Educause Security Discussion mailing list archives

Re: Zip encryption


From: Valdis Kletnieks <Valdis.Kletnieks () VT EDU>
Date: Mon, 14 Jun 2010 18:04:51 -0400

On Mon, 14 Jun 2010 17:00:29 EDT, Clifford Collins said:
So, how do you prevent data leakage if you allow uninspectable, sensitive
content to be sent off campus via e-mail?  Currently, our inbound and outbound
mail filters block encrypted attachments.  It's painful for some but necessary
until we can find a suitable solution. It is certainly not perfect. Your
thoughts?

My thoughts?

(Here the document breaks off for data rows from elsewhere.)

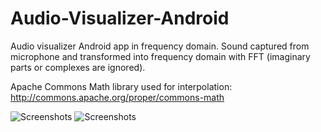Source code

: # Audio-Visualizer-Android
Audio visualizer Android app in frequency domain. Sound captured from microphone and transformed into frequency domain with FFT (imaginary parts or complexes are ignored).

Apache Commons Math library used for interpolation: http://commons.apache.org/proper/commons-math

![Screenshots](https://raw.githubusercontent.com/tunaemre/Audio-Visualizer-Android/master/screenshot_1.png)
![Screenshots](https://raw.githubusercontent.com/tunaemre/Audio-Visualizer-Android/master/screenshot_2.png)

Turn it around 180 degrees - if your outbound mail filter *was*
able to introspect the encrypted data (or you prohibit the sending of encrypted
data), you'd probably *still* have a problem, just in the opposite direction
(you'd no longer be able to claim that any data you were transmitting was in
fact secured against snooping).  Remember - those users are probably sending
an encrypted zip file for a good reason.

You can somewhat finesse this by using a site-wide PKI and give the mail
scanner access to the appropriate encryption keys, except for two ugly
issues:

1) A mail scanner is a terrible place to have both single point of failure
and access to a lot of keys, especially when you don't control what people
are throwing at it (is there a mail scanner solution that *hasn't* had a
security issue in the last 2-3 years?)

2) If you're doing this on an outbound mail scanner, you just bought all
the PKI headaches of having to deal with external keys issued by some other
CA.  Yee-hah.

Bottom line - in general, you *can't* both ensure there's no data leakage
in mail going to external sites, *and* ensure that the data is secured
against snooping.  At some point, you'll have to decide which is the
more important given your organization's threat model (and it will quite
likely end up different for different business units within the organization).